▶ **Activity**
Every record below must be returned word for word, with the pictures left out.

▶ **Entries supplied**
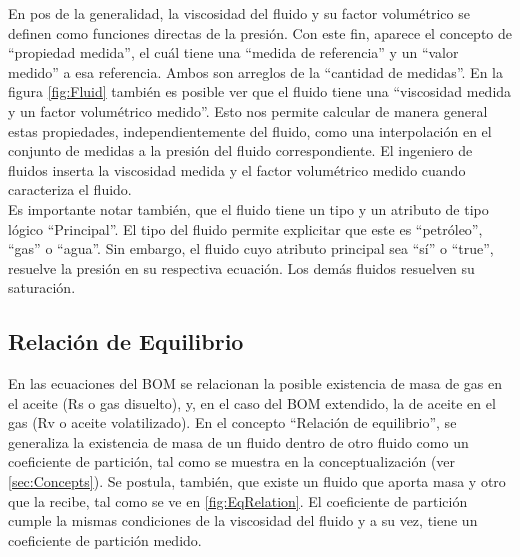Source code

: En pos de la generalidad, la viscosidad del fluido y su factor volumétrico se definen como funciones directas de la presión. Con este fin, aparece el concepto de ``propiedad medida'', el cuál tiene una ``medida de referencia'' y un ``valor medido'' a esa referencia. Ambos son arreglos de la ``cantidad de medidas''. En la figura \ref{fig:Fluid} también es posible ver que el fluido tiene una ``viscosidad medida y un factor volumétrico medido''. Esto nos permite calcular de manera general estas propiedades, independientemente del fluido, como una interpolación en el conjunto de medidas a la presión del fluido correspondiente. El ingeniero de fluidos inserta la viscosidad medida y el factor volumétrico medido cuando caracteriza el fluido. \\

Es importante notar también, que el fluido tiene un tipo y un atributo de tipo lógico ``Principal''. El tipo del fluido permite explicitar que este es ``petróleo'', ``gas'' o ``agua''. Sin embargo, el fluido cuyo atributo principal sea ``sí'' o ``true'', resuelve la presión en su respectiva ecuación. Los demás fluidos resuelven su saturación. 

\subsection{Relación de Equilibrio}\label{sec:PS_Equilibrium}
En las ecuaciones del BOM se relacionan la posible existencia de masa de gas en el aceite (Rs o gas disuelto), y, en el caso del BOM extendido, la de aceite en el gas (Rv o aceite volatilizado). En el concepto ``Relación de equilibrio'', se generaliza la existencia de masa de un fluido dentro de otro fluido como un coeficiente de partición, tal como se muestra en la conceptualización (ver \ref{sec:Concepts}). Se postula, también, que existe un fluido que aporta masa y otro que la recibe, tal como se ve en \ref{fig:EqRelation}. El coeficiente de partición cumple la mismas condiciones de la viscosidad del fluido y a su vez, tiene un coeficiente de partición medido.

▶ **Solution to this exercise**
Source code

: En pos de la generalidad, la viscosidad del fluido y su factor volumétrico se definen como funciones directas de la presión. Con este fin, aparece el concepto de ``propiedad medida'', el cuál tiene una ``medida de referencia'' y un ``valor medido'' a esa referencia. Ambos son arreglos de la ``cantidad de medidas''. En la figura \ref{fig:Fluid} también es posible ver que el fluido tiene una ``viscosidad medida y un factor volumétrico medido''. Esto nos permite calcular de manera general estas propiedades, independientemente del fluido, como una interpolación en el conjunto de medidas a la presión del fluido correspondiente. El ingeniero de fluidos inserta la viscosidad medida y el factor volumétrico medido cuando caracteriza el fluido. \\

Es importante notar también, que el fluido tiene un tipo y un atributo de tipo lógico ``Principal''. El tipo del fluido permite explicitar que este es ``petróleo'', ``gas'' o ``agua''. Sin embargo, el fluido cuyo atributo principal sea ``sí'' o ``true'', resuelve la presión en su respectiva ecuación. Los demás fluidos resuelven su saturación. 

\subsection{Relación de Equilibrio}\label{sec:PS_Equilibrium}
En las ecuaciones del BOM se relacionan la posible existencia de masa de gas en el aceite (Rs o gas disuelto), y, en el caso del BOM extendido, la de aceite en el gas (Rv o aceite volatilizado). En el concepto ``Relación de equilibrio'', se generaliza la existencia de masa de un fluido dentro de otro fluido como un coeficiente de partición, tal como se muestra en la conceptualización (ver \ref{sec:Concepts}). Se postula, también, que existe un fluido que aporta masa y otro que la recibe, tal como se ve en \ref{fig:EqRelation}. El coeficiente de partición cumple la mismas condiciones de la viscosidad del fluido y a su vez, tiene un coeficiente de partición medido.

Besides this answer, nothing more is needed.